- [Data excerpts]:
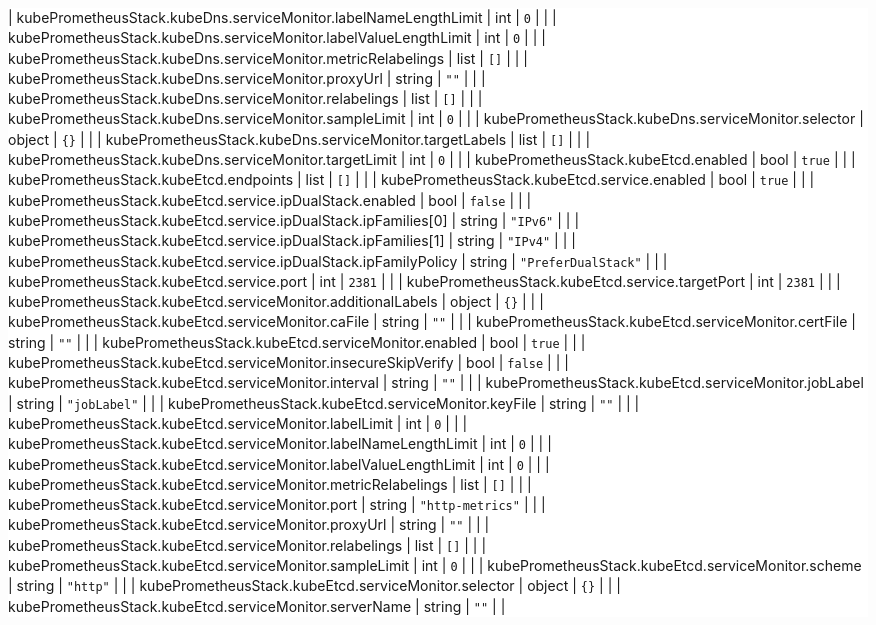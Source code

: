 | kubePrometheusStack.kubeDns.serviceMonitor.labelNameLengthLimit | int | `0` |  |
| kubePrometheusStack.kubeDns.serviceMonitor.labelValueLengthLimit | int | `0` |  |
| kubePrometheusStack.kubeDns.serviceMonitor.metricRelabelings | list | `[]` |  |
| kubePrometheusStack.kubeDns.serviceMonitor.proxyUrl | string | `""` |  |
| kubePrometheusStack.kubeDns.serviceMonitor.relabelings | list | `[]` |  |
| kubePrometheusStack.kubeDns.serviceMonitor.sampleLimit | int | `0` |  |
| kubePrometheusStack.kubeDns.serviceMonitor.selector | object | `{}` |  |
| kubePrometheusStack.kubeDns.serviceMonitor.targetLabels | list | `[]` |  |
| kubePrometheusStack.kubeDns.serviceMonitor.targetLimit | int | `0` |  |
| kubePrometheusStack.kubeEtcd.enabled | bool | `true` |  |
| kubePrometheusStack.kubeEtcd.endpoints | list | `[]` |  |
| kubePrometheusStack.kubeEtcd.service.enabled | bool | `true` |  |
| kubePrometheusStack.kubeEtcd.service.ipDualStack.enabled | bool | `false` |  |
| kubePrometheusStack.kubeEtcd.service.ipDualStack.ipFamilies[0] | string | `"IPv6"` |  |
| kubePrometheusStack.kubeEtcd.service.ipDualStack.ipFamilies[1] | string | `"IPv4"` |  |
| kubePrometheusStack.kubeEtcd.service.ipDualStack.ipFamilyPolicy | string | `"PreferDualStack"` |  |
| kubePrometheusStack.kubeEtcd.service.port | int | `2381` |  |
| kubePrometheusStack.kubeEtcd.service.targetPort | int | `2381` |  |
| kubePrometheusStack.kubeEtcd.serviceMonitor.additionalLabels | object | `{}` |  |
| kubePrometheusStack.kubeEtcd.serviceMonitor.caFile | string | `""` |  |
| kubePrometheusStack.kubeEtcd.serviceMonitor.certFile | string | `""` |  |
| kubePrometheusStack.kubeEtcd.serviceMonitor.enabled | bool | `true` |  |
| kubePrometheusStack.kubeEtcd.serviceMonitor.insecureSkipVerify | bool | `false` |  |
| kubePrometheusStack.kubeEtcd.serviceMonitor.interval | string | `""` |  |
| kubePrometheusStack.kubeEtcd.serviceMonitor.jobLabel | string | `"jobLabel"` |  |
| kubePrometheusStack.kubeEtcd.serviceMonitor.keyFile | string | `""` |  |
| kubePrometheusStack.kubeEtcd.serviceMonitor.labelLimit | int | `0` |  |
| kubePrometheusStack.kubeEtcd.serviceMonitor.labelNameLengthLimit | int | `0` |  |
| kubePrometheusStack.kubeEtcd.serviceMonitor.labelValueLengthLimit | int | `0` |  |
| kubePrometheusStack.kubeEtcd.serviceMonitor.metricRelabelings | list | `[]` |  |
| kubePrometheusStack.kubeEtcd.serviceMonitor.port | string | `"http-metrics"` |  |
| kubePrometheusStack.kubeEtcd.serviceMonitor.proxyUrl | string | `""` |  |
| kubePrometheusStack.kubeEtcd.serviceMonitor.relabelings | list | `[]` |  |
| kubePrometheusStack.kubeEtcd.serviceMonitor.sampleLimit | int | `0` |  |
| kubePrometheusStack.kubeEtcd.serviceMonitor.scheme | string | `"http"` |  |
| kubePrometheusStack.kubeEtcd.serviceMonitor.selector | object | `{}` |  |
| kubePrometheusStack.kubeEtcd.serviceMonitor.serverName | string | `""` |  |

- [Required work]: From the entries above, copy every line containing the word "http".

- [Answer to this task]:
| kubePrometheusStack.kubeEtcd.serviceMonitor.port | string | `"http-metrics"` |  |
| kubePrometheusStack.kubeEtcd.serviceMonitor.scheme | string | `"http"` |  |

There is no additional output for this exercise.